═════ The input ═════
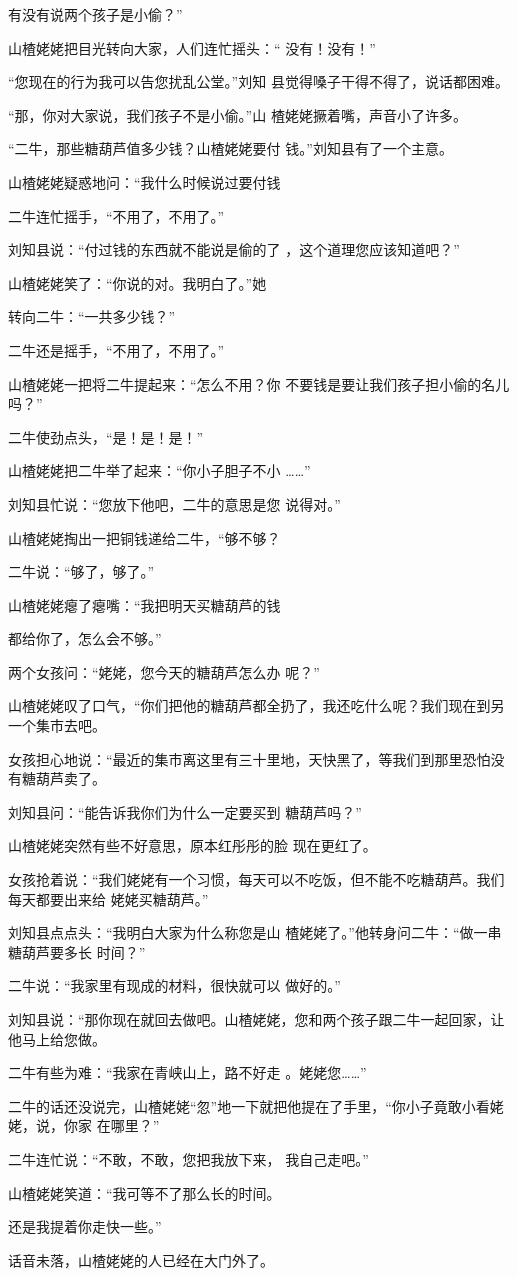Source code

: \documentclass{article}
\begin{document}
\newpage
有没有说两个孩子是小偷？” 

山楂姥姥把目光转向大家，人们连忙摇头：“
没有！没有！” 

“您现在的行为我可以告您扰乱公堂。”刘知
县觉得嗓子干得不得了，说话都困难。 

“那，你对大家说，我们孩子不是小偷。”山
楂姥姥撅着嘴，声音小了许多。 

“二牛，那些糖葫芦值多少钱？山楂姥姥要付
钱。”刘知县有了一个主意。 

山楂姥姥疑惑地问：“我什么时候说过要付钱


二牛连忙摇手，“不用了，不用了。” 

刘知县说：“付过钱的东西就不能说是偷的了
，这个道理您应该知道吧？” 

山楂姥姥笑了：“你说的对。我明白了。”她
\newpage

转向二牛：“一共多少钱？” 


二牛还是摇手，“不用了，不用了。” 

山楂姥姥一把将二牛提起来：“怎么不用？你
不要钱是要让我们孩子担小偷的名儿吗？” 


二牛使劲点头，“是！是！是！” 

山楂姥姥把二牛举了起来：“你小子胆子不小
……” 

刘知县忙说：“您放下他吧，二牛的意思是您
说得对。” 

山楂姥姥掏出一把铜钱递给二牛，“够不够？


二牛说：“够了，够了。” 

山楂姥姥瘪了瘪嘴：“我把明天买糖葫芦的钱

\newpage
都给你了，怎么会不够。” 

两个女孩问：“姥姥，您今天的糖葫芦怎么办
呢？” 

山楂姥姥叹了口气，“你们把他的糖葫芦都全扔了，我还吃什么呢？我们现在到另一个集市去吧。

女孩担心地说：“最近的集市离这里有三十里地，天快黑了，等我们到那里恐怕没有糖葫芦卖了。

刘知县问：“能告诉我你们为什么一定要买到
糖葫芦吗？” 

山楂姥姥突然有些不好意思，原本红彤彤的脸
现在更红了。 

女孩抢着说：“我们姥姥有一个习惯，每天可以不吃饭，但不能不吃糖葫芦。我们每天都要出来给
姥姥买糖葫芦。” 

刘知县点点头：“我明白大家为什么称您是山
\newpage
楂姥姥了。”他转身问二牛：“做一串糖葫芦要多长
时间？” 

二牛说：“我家里有现成的材料，很快就可以
做好的。” 

刘知县说：“那你现在就回去做吧。山楂姥姥，您和两个孩子跟二牛一起回家，让他马上给您做。

二牛有些为难：“我家在青峡山上，路不好走
。姥姥您……” 

二牛的话还没说完，山楂姥姥“忽”地一下就把他提在了手里，“你小子竟敢小看姥姥，说，你家
在哪里？” 

二牛连忙说：“不敢，不敢，您把我放下来，
我自己走吧。” 

山楂姥姥笑道：“我可等不了那么长的时间。

\newpage
还是我提着你走快一些。” 

话音未落，山楂姥姥的人已经在大门外了。
\end{document}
═════
Task statement: Images are to be skipped, and each line above is to be returned exactly.

Answer to the problem:
Source code

: \documentclass{article}
\begin{document}
\newpage
有没有说两个孩子是小偷？” 

山楂姥姥把目光转向大家，人们连忙摇头：“
没有！没有！” 

“您现在的行为我可以告您扰乱公堂。”刘知
县觉得嗓子干得不得了，说话都困难。 

“那，你对大家说，我们孩子不是小偷。”山
楂姥姥撅着嘴，声音小了许多。 

“二牛，那些糖葫芦值多少钱？山楂姥姥要付
钱。”刘知县有了一个主意。 

山楂姥姥疑惑地问：“我什么时候说过要付钱


二牛连忙摇手，“不用了，不用了。” 

刘知县说：“付过钱的东西就不能说是偷的了
，这个道理您应该知道吧？” 

山楂姥姥笑了：“你说的对。我明白了。”她
\newpage

转向二牛：“一共多少钱？” 


二牛还是摇手，“不用了，不用了。” 

山楂姥姥一把将二牛提起来：“怎么不用？你
不要钱是要让我们孩子担小偷的名儿吗？” 


二牛使劲点头，“是！是！是！” 

山楂姥姥把二牛举了起来：“你小子胆子不小
……” 

刘知县忙说：“您放下他吧，二牛的意思是您
说得对。” 

山楂姥姥掏出一把铜钱递给二牛，“够不够？


二牛说：“够了，够了。” 

山楂姥姥瘪了瘪嘴：“我把明天买糖葫芦的钱

\newpage
都给你了，怎么会不够。” 

两个女孩问：“姥姥，您今天的糖葫芦怎么办
呢？” 

山楂姥姥叹了口气，“你们把他的糖葫芦都全扔了，我还吃什么呢？我们现在到另一个集市去吧。

女孩担心地说：“最近的集市离这里有三十里地，天快黑了，等我们到那里恐怕没有糖葫芦卖了。

刘知县问：“能告诉我你们为什么一定要买到
糖葫芦吗？” 

山楂姥姥突然有些不好意思，原本红彤彤的脸
现在更红了。 

女孩抢着说：“我们姥姥有一个习惯，每天可以不吃饭，但不能不吃糖葫芦。我们每天都要出来给
姥姥买糖葫芦。” 

刘知县点点头：“我明白大家为什么称您是山
\newpage
楂姥姥了。”他转身问二牛：“做一串糖葫芦要多长
时间？” 

二牛说：“我家里有现成的材料，很快就可以
做好的。” 

刘知县说：“那你现在就回去做吧。山楂姥姥，您和两个孩子跟二牛一起回家，让他马上给您做。

二牛有些为难：“我家在青峡山上，路不好走
。姥姥您……” 

二牛的话还没说完，山楂姥姥“忽”地一下就把他提在了手里，“你小子竟敢小看姥姥，说，你家
在哪里？” 

二牛连忙说：“不敢，不敢，您把我放下来，
我自己走吧。” 

山楂姥姥笑道：“我可等不了那么长的时间。

\newpage
还是我提着你走快一些。” 

话音未落，山楂姥姥的人已经在大门外了。
\end{document}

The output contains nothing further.